Instructions for the task: If a line in the entries below includes the string "límite", copy it out.

-.-.-

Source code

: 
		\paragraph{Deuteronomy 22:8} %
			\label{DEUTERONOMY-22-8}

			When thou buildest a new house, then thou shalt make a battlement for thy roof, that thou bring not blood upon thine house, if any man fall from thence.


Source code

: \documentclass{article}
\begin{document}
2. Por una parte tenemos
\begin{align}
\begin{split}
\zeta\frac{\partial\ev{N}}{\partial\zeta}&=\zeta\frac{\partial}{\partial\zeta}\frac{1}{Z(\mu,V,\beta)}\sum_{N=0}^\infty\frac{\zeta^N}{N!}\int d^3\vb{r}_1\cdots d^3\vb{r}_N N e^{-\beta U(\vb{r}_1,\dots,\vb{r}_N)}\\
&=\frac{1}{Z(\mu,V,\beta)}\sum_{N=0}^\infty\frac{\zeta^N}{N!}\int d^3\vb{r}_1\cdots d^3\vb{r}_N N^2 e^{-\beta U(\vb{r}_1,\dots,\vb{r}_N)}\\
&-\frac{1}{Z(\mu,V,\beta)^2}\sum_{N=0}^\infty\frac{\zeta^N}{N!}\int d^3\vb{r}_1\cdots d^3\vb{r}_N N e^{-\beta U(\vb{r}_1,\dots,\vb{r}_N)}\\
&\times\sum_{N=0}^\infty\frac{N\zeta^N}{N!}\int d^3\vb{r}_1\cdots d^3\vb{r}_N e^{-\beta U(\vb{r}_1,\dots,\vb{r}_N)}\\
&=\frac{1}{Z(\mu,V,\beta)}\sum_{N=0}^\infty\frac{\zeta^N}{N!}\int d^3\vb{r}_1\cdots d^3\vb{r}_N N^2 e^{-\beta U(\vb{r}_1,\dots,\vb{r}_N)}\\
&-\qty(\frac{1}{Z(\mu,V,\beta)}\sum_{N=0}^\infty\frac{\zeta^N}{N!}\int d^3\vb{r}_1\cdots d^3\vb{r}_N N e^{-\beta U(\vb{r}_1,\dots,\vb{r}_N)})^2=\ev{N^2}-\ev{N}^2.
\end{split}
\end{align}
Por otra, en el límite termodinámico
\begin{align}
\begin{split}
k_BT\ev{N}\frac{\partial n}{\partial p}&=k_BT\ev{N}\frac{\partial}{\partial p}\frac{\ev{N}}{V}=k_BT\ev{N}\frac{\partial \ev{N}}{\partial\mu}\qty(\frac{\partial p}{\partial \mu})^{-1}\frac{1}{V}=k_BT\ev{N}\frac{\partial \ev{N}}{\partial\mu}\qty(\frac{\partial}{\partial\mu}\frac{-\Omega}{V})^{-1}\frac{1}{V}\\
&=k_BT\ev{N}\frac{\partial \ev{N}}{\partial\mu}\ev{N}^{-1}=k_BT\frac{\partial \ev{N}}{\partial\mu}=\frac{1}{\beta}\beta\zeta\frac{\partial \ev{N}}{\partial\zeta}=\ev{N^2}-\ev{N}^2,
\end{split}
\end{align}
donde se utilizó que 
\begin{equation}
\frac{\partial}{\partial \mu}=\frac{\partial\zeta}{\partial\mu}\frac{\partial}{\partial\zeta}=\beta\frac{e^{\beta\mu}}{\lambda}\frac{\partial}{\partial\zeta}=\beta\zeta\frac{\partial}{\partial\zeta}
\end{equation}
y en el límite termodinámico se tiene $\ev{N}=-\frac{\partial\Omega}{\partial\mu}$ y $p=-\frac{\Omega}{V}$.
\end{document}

-.-.-

Answer box:
Por otra, en el límite termodinámico
y en el límite termodinámico se tiene $\ev{N}=-\frac{\partial\Omega}{\partial\mu}$ y $p=-\frac{\Omega}{V}$.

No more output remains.